- What you have to do
Give the records again in full, exactly as written.

Saved entries:
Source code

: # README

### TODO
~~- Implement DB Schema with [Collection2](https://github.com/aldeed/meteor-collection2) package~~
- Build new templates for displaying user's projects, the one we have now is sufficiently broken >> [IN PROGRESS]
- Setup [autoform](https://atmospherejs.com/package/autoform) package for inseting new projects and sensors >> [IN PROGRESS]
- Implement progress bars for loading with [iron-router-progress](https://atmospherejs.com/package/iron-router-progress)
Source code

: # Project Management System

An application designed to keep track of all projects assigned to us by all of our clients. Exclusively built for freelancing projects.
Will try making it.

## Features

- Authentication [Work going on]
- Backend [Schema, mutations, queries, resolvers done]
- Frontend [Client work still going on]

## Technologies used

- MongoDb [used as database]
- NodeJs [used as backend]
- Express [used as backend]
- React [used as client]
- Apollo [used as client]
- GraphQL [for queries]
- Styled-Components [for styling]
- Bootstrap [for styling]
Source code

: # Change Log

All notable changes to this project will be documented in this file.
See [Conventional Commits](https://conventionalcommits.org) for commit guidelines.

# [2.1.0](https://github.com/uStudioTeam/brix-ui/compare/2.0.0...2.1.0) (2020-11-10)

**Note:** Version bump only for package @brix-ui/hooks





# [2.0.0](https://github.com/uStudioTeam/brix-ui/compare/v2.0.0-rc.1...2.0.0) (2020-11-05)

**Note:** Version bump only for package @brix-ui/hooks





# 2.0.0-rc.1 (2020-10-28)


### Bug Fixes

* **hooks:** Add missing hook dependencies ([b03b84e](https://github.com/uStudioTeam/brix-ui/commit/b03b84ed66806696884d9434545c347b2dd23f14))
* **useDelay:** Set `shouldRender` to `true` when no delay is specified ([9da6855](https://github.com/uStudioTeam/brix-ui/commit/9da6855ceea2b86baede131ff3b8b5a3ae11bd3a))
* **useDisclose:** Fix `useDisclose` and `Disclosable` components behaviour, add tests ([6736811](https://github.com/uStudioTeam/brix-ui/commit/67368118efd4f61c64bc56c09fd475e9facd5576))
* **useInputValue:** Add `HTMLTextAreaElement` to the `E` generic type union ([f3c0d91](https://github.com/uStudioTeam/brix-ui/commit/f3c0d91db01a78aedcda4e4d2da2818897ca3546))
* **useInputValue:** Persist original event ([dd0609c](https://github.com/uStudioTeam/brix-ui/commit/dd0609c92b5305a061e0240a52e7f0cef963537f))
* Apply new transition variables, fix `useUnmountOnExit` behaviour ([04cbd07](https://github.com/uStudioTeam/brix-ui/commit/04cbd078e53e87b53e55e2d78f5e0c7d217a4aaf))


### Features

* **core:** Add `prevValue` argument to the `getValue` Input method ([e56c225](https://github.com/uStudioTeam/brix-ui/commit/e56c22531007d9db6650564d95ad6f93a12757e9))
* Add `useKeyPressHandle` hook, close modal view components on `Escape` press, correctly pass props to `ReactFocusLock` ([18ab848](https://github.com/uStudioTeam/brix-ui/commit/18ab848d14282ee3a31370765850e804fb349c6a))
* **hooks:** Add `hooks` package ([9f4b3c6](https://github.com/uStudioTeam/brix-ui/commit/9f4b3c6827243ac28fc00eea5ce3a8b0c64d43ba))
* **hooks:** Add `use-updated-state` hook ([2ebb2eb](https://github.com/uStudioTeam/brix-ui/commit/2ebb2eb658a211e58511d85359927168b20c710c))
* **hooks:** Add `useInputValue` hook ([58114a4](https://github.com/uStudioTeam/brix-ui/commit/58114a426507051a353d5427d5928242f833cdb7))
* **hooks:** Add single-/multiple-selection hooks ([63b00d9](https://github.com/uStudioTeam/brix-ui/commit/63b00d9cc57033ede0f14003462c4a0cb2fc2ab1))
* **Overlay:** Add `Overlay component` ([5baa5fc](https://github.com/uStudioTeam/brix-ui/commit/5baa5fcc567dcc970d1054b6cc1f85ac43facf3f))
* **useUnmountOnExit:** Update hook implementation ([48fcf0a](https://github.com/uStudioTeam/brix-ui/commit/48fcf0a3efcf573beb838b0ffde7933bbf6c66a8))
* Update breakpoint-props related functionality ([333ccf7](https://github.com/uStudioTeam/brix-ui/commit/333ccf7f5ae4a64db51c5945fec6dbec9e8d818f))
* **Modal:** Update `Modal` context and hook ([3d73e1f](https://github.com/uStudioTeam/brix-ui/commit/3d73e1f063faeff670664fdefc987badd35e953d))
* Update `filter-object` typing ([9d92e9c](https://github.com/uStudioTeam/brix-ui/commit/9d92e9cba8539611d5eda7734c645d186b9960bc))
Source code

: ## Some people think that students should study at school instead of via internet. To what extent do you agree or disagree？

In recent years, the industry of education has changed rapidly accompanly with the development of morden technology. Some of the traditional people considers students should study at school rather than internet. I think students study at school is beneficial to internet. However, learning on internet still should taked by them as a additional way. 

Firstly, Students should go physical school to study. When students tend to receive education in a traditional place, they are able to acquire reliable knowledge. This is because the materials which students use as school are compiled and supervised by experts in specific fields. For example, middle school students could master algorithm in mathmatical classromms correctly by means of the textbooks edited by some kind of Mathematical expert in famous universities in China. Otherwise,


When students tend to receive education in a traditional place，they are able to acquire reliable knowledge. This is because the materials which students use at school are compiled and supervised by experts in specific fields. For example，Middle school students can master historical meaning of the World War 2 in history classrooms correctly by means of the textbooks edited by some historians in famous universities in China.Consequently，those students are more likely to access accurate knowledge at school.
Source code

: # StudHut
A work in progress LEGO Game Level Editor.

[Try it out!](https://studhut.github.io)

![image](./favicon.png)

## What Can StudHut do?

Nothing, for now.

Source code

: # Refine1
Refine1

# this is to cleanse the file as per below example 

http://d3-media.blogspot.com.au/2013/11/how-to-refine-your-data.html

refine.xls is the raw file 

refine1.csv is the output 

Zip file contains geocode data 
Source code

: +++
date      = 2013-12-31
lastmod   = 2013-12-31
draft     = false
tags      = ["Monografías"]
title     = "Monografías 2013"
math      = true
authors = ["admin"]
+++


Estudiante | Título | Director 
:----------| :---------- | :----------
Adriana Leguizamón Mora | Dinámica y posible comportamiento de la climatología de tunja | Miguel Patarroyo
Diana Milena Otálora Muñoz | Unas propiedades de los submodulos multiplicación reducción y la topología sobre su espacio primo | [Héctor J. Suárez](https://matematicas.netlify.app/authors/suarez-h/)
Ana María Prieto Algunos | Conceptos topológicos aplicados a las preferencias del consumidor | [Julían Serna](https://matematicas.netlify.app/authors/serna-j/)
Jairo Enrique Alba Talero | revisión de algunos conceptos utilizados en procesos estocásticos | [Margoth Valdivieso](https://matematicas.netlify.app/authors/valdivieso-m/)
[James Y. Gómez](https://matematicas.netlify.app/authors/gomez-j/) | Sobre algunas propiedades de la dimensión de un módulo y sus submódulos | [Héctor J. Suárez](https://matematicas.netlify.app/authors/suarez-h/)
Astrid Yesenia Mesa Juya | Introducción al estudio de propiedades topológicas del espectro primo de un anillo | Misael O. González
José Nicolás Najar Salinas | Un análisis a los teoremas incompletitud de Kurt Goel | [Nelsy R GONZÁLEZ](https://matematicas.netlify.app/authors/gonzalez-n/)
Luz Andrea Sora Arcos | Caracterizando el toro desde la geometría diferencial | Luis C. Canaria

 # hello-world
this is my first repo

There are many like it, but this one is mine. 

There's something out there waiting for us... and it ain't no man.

- Task response
Source code

: # README

### TODO
~~- Implement DB Schema with [Collection2](https://github.com/aldeed/meteor-collection2) package~~
- Build new templates for displaying user's projects, the one we have now is sufficiently broken >> [IN PROGRESS]
- Setup [autoform](https://atmospherejs.com/package/autoform) package for inseting new projects and sensors >> [IN PROGRESS]
- Implement progress bars for loading with [iron-router-progress](https://atmospherejs.com/package/iron-router-progress)
Source code

: # Project Management System

An application designed to keep track of all projects assigned to us by all of our clients. Exclusively built for freelancing projects.
Will try making it.

## Features

- Authentication [Work going on]
- Backend [Schema, mutations, queries, resolvers done]
- Frontend [Client work still going on]

## Technologies used

- MongoDb [used as database]
- NodeJs [used as backend]
- Express [used as backend]
- React [used as client]
- Apollo [used as client]
- GraphQL [for queries]
- Styled-Components [for styling]
- Bootstrap [for styling]
Source code

: # Change Log

All notable changes to this project will be documented in this file.
See [Conventional Commits](https://conventionalcommits.org) for commit guidelines.

# [2.1.0](https://github.com/uStudioTeam/brix-ui/compare/2.0.0...2.1.0) (2020-11-10)

**Note:** Version bump only for package @brix-ui/hooks





# [2.0.0](https://github.com/uStudioTeam/brix-ui/compare/v2.0.0-rc.1...2.0.0) (2020-11-05)

**Note:** Version bump only for package @brix-ui/hooks





# 2.0.0-rc.1 (2020-10-28)


### Bug Fixes

* **hooks:** Add missing hook dependencies ([b03b84e](https://github.com/uStudioTeam/brix-ui/commit/b03b84ed66806696884d9434545c347b2dd23f14))
* **useDelay:** Set `shouldRender` to `true` when no delay is specified ([9da6855](https://github.com/uStudioTeam/brix-ui/commit/9da6855ceea2b86baede131ff3b8b5a3ae11bd3a))
* **useDisclose:** Fix `useDisclose` and `Disclosable` components behaviour, add tests ([6736811](https://github.com/uStudioTeam/brix-ui/commit/67368118efd4f61c64bc56c09fd475e9facd5576))
* **useInputValue:** Add `HTMLTextAreaElement` to the `E` generic type union ([f3c0d91](https://github.com/uStudioTeam/brix-ui/commit/f3c0d91db01a78aedcda4e4d2da2818897ca3546))
* **useInputValue:** Persist original event ([dd0609c](https://github.com/uStudioTeam/brix-ui/commit/dd0609c92b5305a061e0240a52e7f0cef963537f))
* Apply new transition variables, fix `useUnmountOnExit` behaviour ([04cbd07](https://github.com/uStudioTeam/brix-ui/commit/04cbd078e53e87b53e55e2d78f5e0c7d217a4aaf))


### Features

* **core:** Add `prevValue` argument to the `getValue` Input method ([e56c225](https://github.com/uStudioTeam/brix-ui/commit/e56c22531007d9db6650564d95ad6f93a12757e9))
* Add `useKeyPressHandle` hook, close modal view components on `Escape` press, correctly pass props to `ReactFocusLock` ([18ab848](https://github.com/uStudioTeam/brix-ui/commit/18ab848d14282ee3a31370765850e804fb349c6a))
* **hooks:** Add `hooks` package ([9f4b3c6](https://github.com/uStudioTeam/brix-ui/commit/9f4b3c6827243ac28fc00eea5ce3a8b0c64d43ba))
* **hooks:** Add `use-updated-state` hook ([2ebb2eb](https://github.com/uStudioTeam/brix-ui/commit/2ebb2eb658a211e58511d85359927168b20c710c))
* **hooks:** Add `useInputValue` hook ([58114a4](https://github.com/uStudioTeam/brix-ui/commit/58114a426507051a353d5427d5928242f833cdb7))
* **hooks:** Add single-/multiple-selection hooks ([63b00d9](https://github.com/uStudioTeam/brix-ui/commit/63b00d9cc57033ede0f14003462c4a0cb2fc2ab1))
* **Overlay:** Add `Overlay component` ([5baa5fc](https://github.com/uStudioTeam/brix-ui/commit/5baa5fcc567dcc970d1054b6cc1f85ac43facf3f))
* **useUnmountOnExit:** Update hook implementation ([48fcf0a](https://github.com/uStudioTeam/brix-ui/commit/48fcf0a3efcf573beb838b0ffde7933bbf6c66a8))
* Update breakpoint-props related functionality ([333ccf7](https://github.com/uStudioTeam/brix-ui/commit/333ccf7f5ae4a64db51c5945fec6dbec9e8d818f))
* **Modal:** Update `Modal` context and hook ([3d73e1f](https://github.com/uStudioTeam/brix-ui/commit/3d73e1f063faeff670664fdefc987badd35e953d))
* Update `filter-object` typing ([9d92e9c](https://github.com/uStudioTeam/brix-ui/commit/9d92e9cba8539611d5eda7734c645d186b9960bc))
Source code

: ## Some people think that students should study at school instead of via internet. To what extent do you agree or disagree？

In recent years, the industry of education has changed rapidly accompanly with the development of morden technology. Some of the traditional people considers students should study at school rather than internet. I think students study at school is beneficial to internet. However, learning on internet still should taked by them as a additional way. 

Firstly, Students should go physical school to study. When students tend to receive education in a traditional place, they are able to acquire reliable knowledge. This is because the materials which students use as school are compiled and supervised by experts in specific fields. For example, middle school students could master algorithm in mathmatical classromms correctly by means of the textbooks edited by some kind of Mathematical expert in famous universities in China. Otherwise,


When students tend to receive education in a traditional place，they are able to acquire reliable knowledge. This is because the materials which students use at school are compiled and supervised by experts in specific fields. For example，Middle school students can master historical meaning of the World War 2 in history classrooms correctly by means of the textbooks edited by some historians in famous universities in China.Consequently，those students are more likely to access accurate knowledge at school.
Source code

: # StudHut
A work in progress LEGO Game Level Editor.

[Try it out!](https://studhut.github.io)

![image](./favicon.png)

## What Can StudHut do?

Nothing, for now.

Source code

: # Refine1
Refine1

# this is to cleanse the file as per below example 

http://d3-media.blogspot.com.au/2013/11/how-to-refine-your-data.html

refine.xls is the raw file 

refine1.csv is the output 

Zip file contains geocode data 
Source code

: +++
date      = 2013-12-31
lastmod   = 2013-12-31
draft     = false
tags      = ["Monografías"]
title     = "Monografías 2013"
math      = true
authors = ["admin"]
+++


Estudiante | Título | Director 
:----------| :---------- | :----------
Adriana Leguizamón Mora | Dinámica y posible comportamiento de la climatología de tunja | Miguel Patarroyo
Diana Milena Otálora Muñoz | Unas propiedades de los submodulos multiplicación reducción y la topología sobre su espacio primo | [Héctor J. Suárez](https://matematicas.netlify.app/authors/suarez-h/)
Ana María Prieto Algunos | Conceptos topológicos aplicados a las preferencias del consumidor | [Julían Serna](https://matematicas.netlify.app/authors/serna-j/)
Jairo Enrique Alba Talero | revisión de algunos conceptos utilizados en procesos estocásticos | [Margoth Valdivieso](https://matematicas.netlify.app/authors/valdivieso-m/)
[James Y. Gómez](https://matematicas.netlify.app/authors/gomez-j/) | Sobre algunas propiedades de la dimensión de un módulo y sus submódulos | [Héctor J. Suárez](https://matematicas.netlify.app/authors/suarez-h/)
Astrid Yesenia Mesa Juya | Introducción al estudio de propiedades topológicas del espectro primo de un anillo | Misael O. González
José Nicolás Najar Salinas | Un análisis a los teoremas incompletitud de Kurt Goel | [Nelsy R GONZÁLEZ](https://matematicas.netlify.app/authors/gonzalez-n/)
Luz Andrea Sora Arcos | Caracterizando el toro desde la geometría diferencial | Luis C. Canaria

 # hello-world
this is my first repo

There are many like it, but this one is mine. 

There's something out there waiting for us... and it ain't no man.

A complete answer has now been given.